## WHAT TO PRODUCE
The expected output is each line in the data below that includes the string "done".

** Opening SUPPLIED RECORDS block **

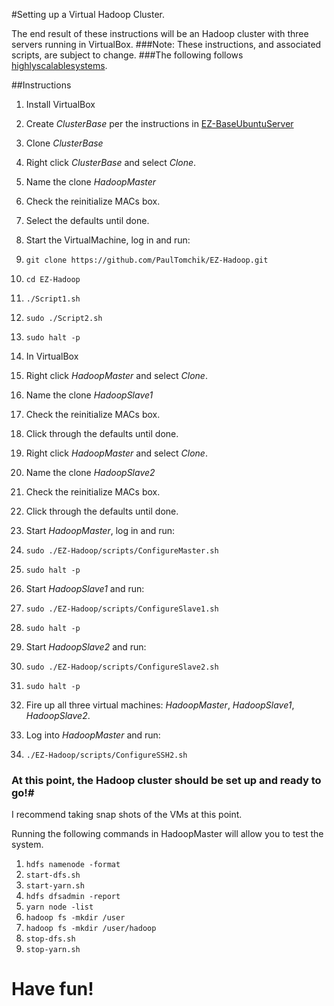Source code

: #Setting up a Virtual Hadoop Cluster.

The end result of these instructions will be an Hadoop cluster with three servers running in VirtualBox.
###Note: These instructions, and associated scripts, are subject to change.
###The following follows [highlyscalablesystems](http://www.highlyscalablesystems.com/3597/hadoop-installation-tutorial-hadoop-2-x/).

##Instructions
1. Install VirtualBox

2. Create *ClusterBase* per the instructions in [EZ-BaseUbuntuServer](https://github.com/PaulTomchik/EZ-BaseUbuntuServer)

3. Clone *ClusterBase*
  1. Right click *ClusterBase* and select *Clone*.
  2. Name the clone *HadoopMaster*
  3. Check the reinitialize MACs box.
  4. Select the defaults until done.

4. Start the VirtualMachine, log in and run:
  1. `git clone https://github.com/PaulTomchik/EZ-Hadoop.git`
  2. `cd EZ-Hadoop`
  3. `./Script1.sh`
  4. `sudo ./Script2.sh`
  5. `sudo halt -p`

5. In VirtualBox
  1. Right click *HadoopMaster* and select *Clone*.
  2. Name the clone *HadoopSlave1*
  3. Check the reinitialize MACs box.
  4. Click through the defaults until done.  
  5. Right click *HadoopMaster* and select *Clone*.
  6. Name the clone *HadoopSlave2*
  7. Check the reinitialize MACs box.
  8. Click through the defaults until done.  

6. Start *HadoopMaster*, log in and run:
  1. `sudo ./EZ-Hadoop/scripts/ConfigureMaster.sh`
  2. `sudo halt -p`

7. Start *HadoopSlave1* and run:
  1. `sudo ./EZ-Hadoop/scripts/ConfigureSlave1.sh`
  2. `sudo halt -p`

8. Start *HadoopSlave2* and run:
  1. `sudo ./EZ-Hadoop/scripts/ConfigureSlave2.sh`
  2. `sudo halt -p`

9. Fire up all three virtual machines: *HadoopMaster*, *HadoopSlave1*, *HadoopSlave2*.

10. Log into *HadoopMaster* and run:
  1. `./EZ-Hadoop/scripts/ConfigureSSH2.sh`

### At this point, the Hadoop cluster should be set up and ready to go!#
I recommend taking snap shots of the VMs at this point.

Running the following commands in HadoopMaster will allow you to test the system.
  1. `hdfs namenode -format`
  2. `start-dfs.sh`
  3. `start-yarn.sh`
  4. `hdfs dfsadmin -report`
  5. `yarn node -list`
  6. `hadoop fs -mkdir /user`
  7. `hadoop fs -mkdir /user/hadoop`
  8. `stop-dfs.sh`
  9. `stop-yarn.sh`

# Have fun!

** Closing SUPPLIED RECORDS block **

## TASK RESPONSE
  4. Select the defaults until done.
  4. Click through the defaults until done.  
  8. Click through the defaults until done.  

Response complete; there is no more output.